The Titan II GLV was a two-stage, liquid-fueled rocket. The first stage was 70 feet, 2.31 inches (21.395 meters) long with a diameter of 10 feet (3.048 meters). It was powered by an Aerojet Engineering Corporation LR87-7 engine which combined two combustion chambers and exhaust nozzles with a single turbopump unit. The engine was fueled by Aerozine 50, a hypergolic 51/47/2 blend of hydrazine, unsymetrical-dimethyl hydrazine, and water. Ignition occurred spontaneously as the components were combined in the combustion chambers. The LR87-7 produced approximately 430,000 pounds of thrust (1,912.74 kilonewtons). It was not throttled and could not be shut down and restarted. Post flight analysis indicated that the first stage engine of GLV-7 had produced an average of 462,433 pounds of thrust (2,057.0 kilonewtons).

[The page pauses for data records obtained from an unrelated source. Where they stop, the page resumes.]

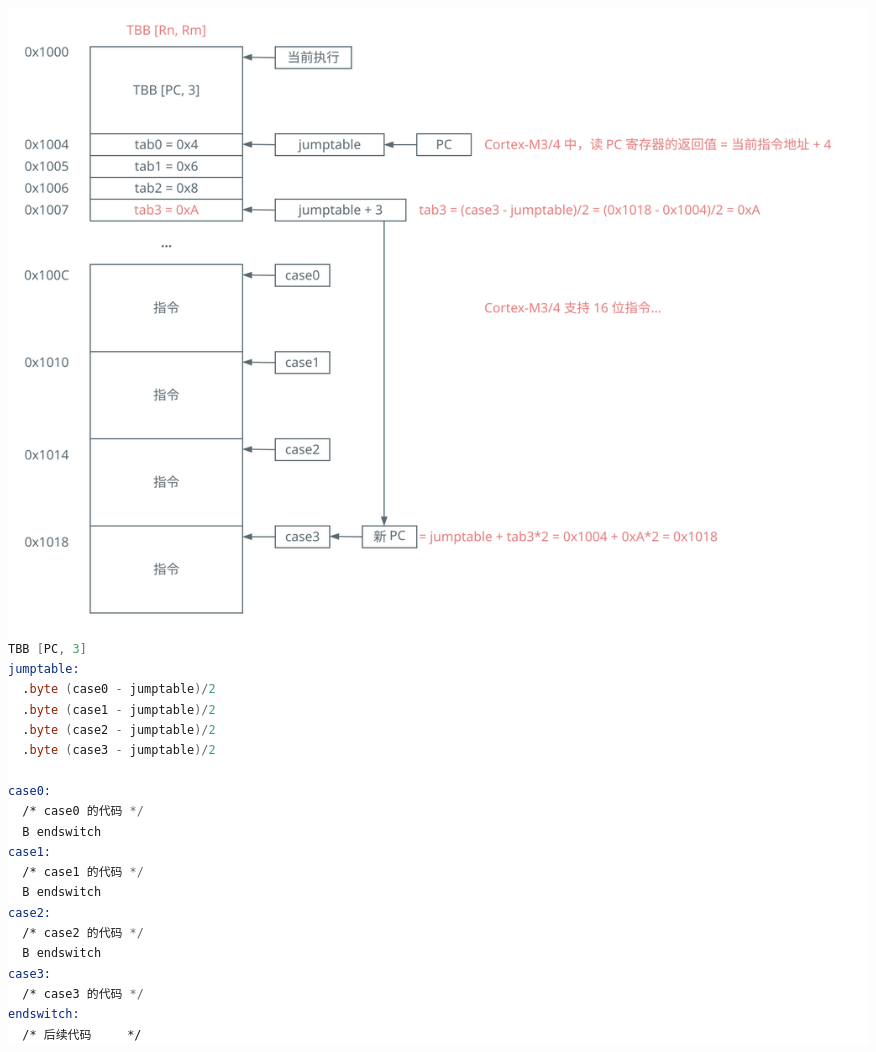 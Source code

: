 <img src="tbb.svg" class="svg"></img>

```asm
TBB [PC, 3]
jumptable:
  .byte (case0 - jumptable)/2
  .byte (case1 - jumptable)/2
  .byte (case2 - jumptable)/2
  .byte (case3 - jumptable)/2

case0:
  /* case0 的代码 */
  B endswitch
case1:
  /* case1 的代码 */
  B endswitch
case2:
  /* case2 的代码 */
  B endswitch
case3:
  /* case3 的代码 */
endswitch:
  /* 后续代码     */
```
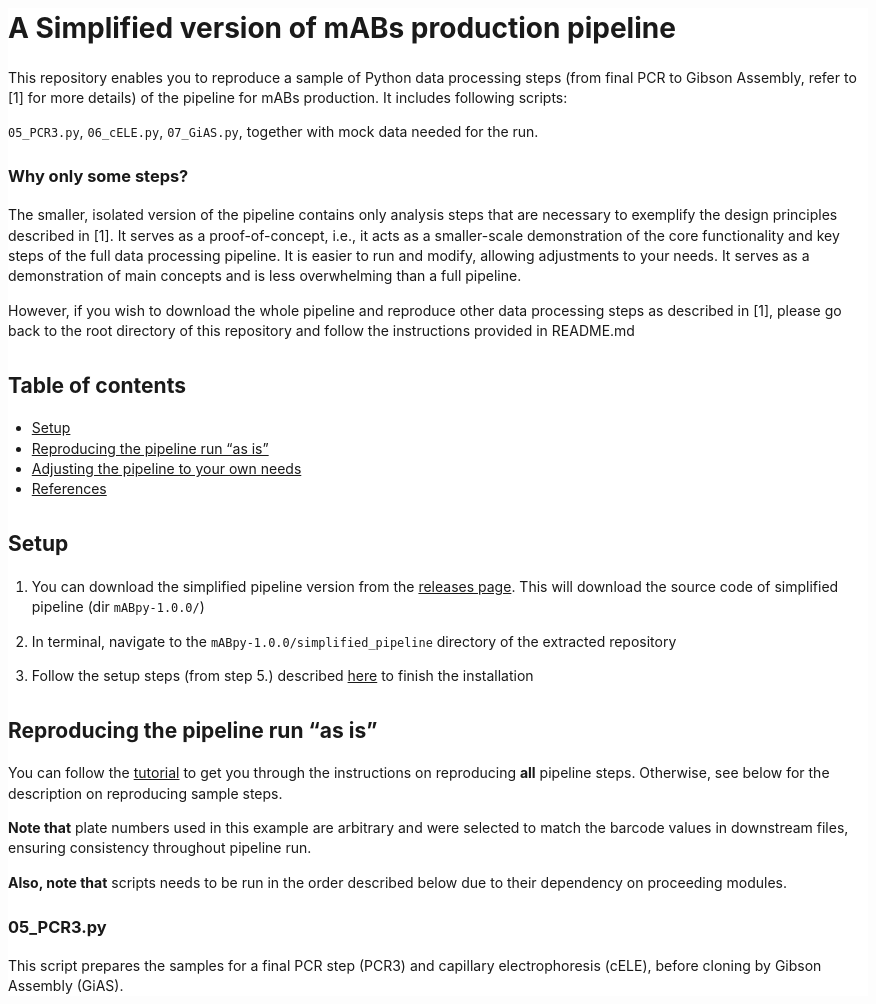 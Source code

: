 # A Simplified version of mABs production pipeline

This repository enables you to reproduce a sample of Python data processing steps (from final PCR to Gibson Assembly, refer to [1] for more details) of the pipeline for mABs production. It includes following scripts:

`05_PCR3.py`, `06_cELE.py`, `07_GiAS.py`, together with mock data needed for the run. 

### Why only some steps?

The smaller, isolated version of the pipeline contains only analysis steps that are necessary to exemplify the design principles described in [1]. It serves as a proof-of-concept, i.e., it acts as a smaller-scale demonstration of the core functionality and key steps of the full data processing pipeline. It is easier to run and modify, allowing adjustments to your needs. It serves as a demonstration of main concepts and is less overwhelming than a full pipeline. 

However, if you wish to download the whole pipeline and reproduce other data processing steps as described in [1], please go back to the root directory of this repository and follow the instructions provided in README.md
## Table of contents
* [Setup](#setup)
* [Reproducing the pipeline run “as is”](#reproducing-the-pipeline-as-is)
* [Adjusting the pipeline to your own needs](#adjusting-the-pipeline-to-your-own-needs)
* [References](#references)
  
## Setup

1. You can download the simplified pipeline version from the [releases page](https://github.com/Malwoiniak/mABpy/archive/refs/tags/v1.0.0.zip). This will download the source code of simplified pipeline (dir `mABpy-1.0.0/`)

3. In terminal, navigate to the `mABpy-1.0.0/simplified_pipeline` directory of the extracted repository
4. Follow the setup steps (from step 5.) described [here](https://github.com/Malwoiniak/mABpy/tree/main#setup) to finish the installation

## Reproducing the pipeline run “as is”

You can follow the [tutorial](../manuals/mABpy_tutorial.pdf) to get you through the instructions on reproducing **all** pipeline steps. Otherwise, see below for the description on reproducing sample steps. 

**Note that** plate numbers used in this example are arbitrary and were selected to match the barcode values in downstream files, ensuring consistency throughout pipeline run. 

**Also, note that** scripts needs to be run in the order described below due to their dependency on proceeding modules.

### 05_PCR3.py

This script prepares the samples for a final PCR step (PCR3) and capillary electrophoresis (cELE), before cloning by Gibson Assembly (GiAS).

The second stage was 25 feet, 6.375 inches (7.031 meters) long, with the same diameter, and used an Aerojet LR91 engine which produced approximately 100,000 pounds of thrust (444.82 kilonewtons), also burning Aerozine 50. GLV-7’s LR91 produced an average of 102,584 pounds of thrust (456.3 kilonewtons).
The Gemini/Titan II GLV-7 combination had a total height of 107 feet, 7.33 inches (32.795 meters) and weighed 346,228 pounds (157,046 kilograms) at ignition.